Paper Dolls – Cartridge Lit (2015)

TITLE
Paper Dolls

AUTHOR
Matt Bell

PUBLICATION
Cartridge Lit

YEAR
2015

ARTICLE TYPE
Book Excerpt

FROM THE ARTICLE
Baldur’s Gate II’s Infinity Engine portrays the player character and each additional party member with a hand-painted portrait, which is used in the sidebar of the user interface, in dialogue windows, and in the character record screen. It also provides a pixelated sprite, which represents the character during gameplay and ingame cinematics, and in the inventory screen, where a slightly more detailed version can be dressed in equipment found in dungeons or shops. Character sprites are essentially undifferentiated: There are default sprites for each player race and class combination, and without weaponry or armor most characters look more or less like any other, except for minor customizations available for the color of skin, hair, and clothing.
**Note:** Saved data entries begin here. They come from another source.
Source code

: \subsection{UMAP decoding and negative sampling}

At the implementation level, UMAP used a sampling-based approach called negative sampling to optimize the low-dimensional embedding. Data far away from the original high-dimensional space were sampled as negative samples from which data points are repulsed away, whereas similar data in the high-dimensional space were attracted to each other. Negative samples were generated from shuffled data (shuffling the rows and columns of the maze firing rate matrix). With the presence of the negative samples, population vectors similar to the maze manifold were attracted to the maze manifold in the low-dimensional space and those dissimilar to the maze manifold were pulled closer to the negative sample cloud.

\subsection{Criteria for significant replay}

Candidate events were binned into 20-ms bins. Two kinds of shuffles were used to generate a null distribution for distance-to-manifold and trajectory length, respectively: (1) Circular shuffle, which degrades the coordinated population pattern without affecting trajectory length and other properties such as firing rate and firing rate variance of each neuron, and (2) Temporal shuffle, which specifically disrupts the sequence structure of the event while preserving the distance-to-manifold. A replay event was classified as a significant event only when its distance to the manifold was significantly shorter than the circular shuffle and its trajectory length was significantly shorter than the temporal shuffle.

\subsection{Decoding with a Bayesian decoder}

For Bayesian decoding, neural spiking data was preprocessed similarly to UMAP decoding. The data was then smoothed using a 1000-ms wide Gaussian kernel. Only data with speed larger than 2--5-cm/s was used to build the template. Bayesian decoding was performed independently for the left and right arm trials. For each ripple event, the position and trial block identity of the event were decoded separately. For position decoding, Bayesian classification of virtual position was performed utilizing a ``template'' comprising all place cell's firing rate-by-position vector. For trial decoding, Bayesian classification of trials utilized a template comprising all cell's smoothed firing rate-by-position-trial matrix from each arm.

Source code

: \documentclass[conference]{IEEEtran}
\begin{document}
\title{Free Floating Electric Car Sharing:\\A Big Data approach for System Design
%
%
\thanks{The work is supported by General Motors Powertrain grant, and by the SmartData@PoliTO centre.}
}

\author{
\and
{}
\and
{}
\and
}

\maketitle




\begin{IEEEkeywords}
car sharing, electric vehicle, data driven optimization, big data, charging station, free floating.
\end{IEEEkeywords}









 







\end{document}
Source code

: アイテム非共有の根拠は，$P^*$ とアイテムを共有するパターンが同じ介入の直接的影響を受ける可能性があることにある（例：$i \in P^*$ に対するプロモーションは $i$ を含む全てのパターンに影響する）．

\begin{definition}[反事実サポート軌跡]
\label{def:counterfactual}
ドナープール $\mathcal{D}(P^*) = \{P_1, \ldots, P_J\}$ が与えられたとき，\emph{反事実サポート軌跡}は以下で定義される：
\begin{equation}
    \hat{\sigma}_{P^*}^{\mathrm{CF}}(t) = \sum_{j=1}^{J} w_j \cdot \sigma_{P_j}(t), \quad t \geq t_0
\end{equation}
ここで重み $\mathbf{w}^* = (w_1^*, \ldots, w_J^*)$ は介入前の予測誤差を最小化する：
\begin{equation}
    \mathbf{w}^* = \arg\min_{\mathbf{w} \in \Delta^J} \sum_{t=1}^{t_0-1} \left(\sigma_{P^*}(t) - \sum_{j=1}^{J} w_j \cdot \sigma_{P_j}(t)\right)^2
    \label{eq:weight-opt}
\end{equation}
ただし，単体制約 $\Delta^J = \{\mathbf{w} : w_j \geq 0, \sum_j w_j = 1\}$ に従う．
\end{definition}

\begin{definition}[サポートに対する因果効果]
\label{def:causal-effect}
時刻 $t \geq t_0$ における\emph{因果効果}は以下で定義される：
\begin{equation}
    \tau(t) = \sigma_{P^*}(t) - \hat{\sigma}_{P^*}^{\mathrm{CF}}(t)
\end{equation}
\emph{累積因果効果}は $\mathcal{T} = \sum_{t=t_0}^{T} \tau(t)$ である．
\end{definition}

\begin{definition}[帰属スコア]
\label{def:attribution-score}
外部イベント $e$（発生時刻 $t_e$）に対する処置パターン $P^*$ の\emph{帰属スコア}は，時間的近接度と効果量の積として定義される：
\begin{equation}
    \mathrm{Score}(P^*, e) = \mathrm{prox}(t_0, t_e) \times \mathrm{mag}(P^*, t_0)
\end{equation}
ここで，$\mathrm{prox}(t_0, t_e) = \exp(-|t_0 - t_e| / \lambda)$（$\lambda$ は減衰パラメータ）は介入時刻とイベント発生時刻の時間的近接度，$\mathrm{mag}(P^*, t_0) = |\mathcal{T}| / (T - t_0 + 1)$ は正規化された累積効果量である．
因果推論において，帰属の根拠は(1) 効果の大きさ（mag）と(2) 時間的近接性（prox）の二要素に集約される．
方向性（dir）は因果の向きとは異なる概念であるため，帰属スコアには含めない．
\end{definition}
Every character of the same race and class has the same haircut, the same blank facial expression too small to see outside of the inventory screen, and as the game progresses, other sprites repeat too. For every enemy type, there is a single sprite, meaning you’re frequently ambushed by a set of identical gnolls, hobgoblins, or soldiers. Elsewhere, unique demons get their own names but then walk and talk and fight and die like any other, and by the time the game ends you will have been attacked by dozens of interchangeable elementals, trolls, beholders, mind flayers, and so on. Variations within a type of enemy are at best depicted by color-swapped sprites, with uniforms on a more dangerous breed of hobgoblin appearing green instead of red.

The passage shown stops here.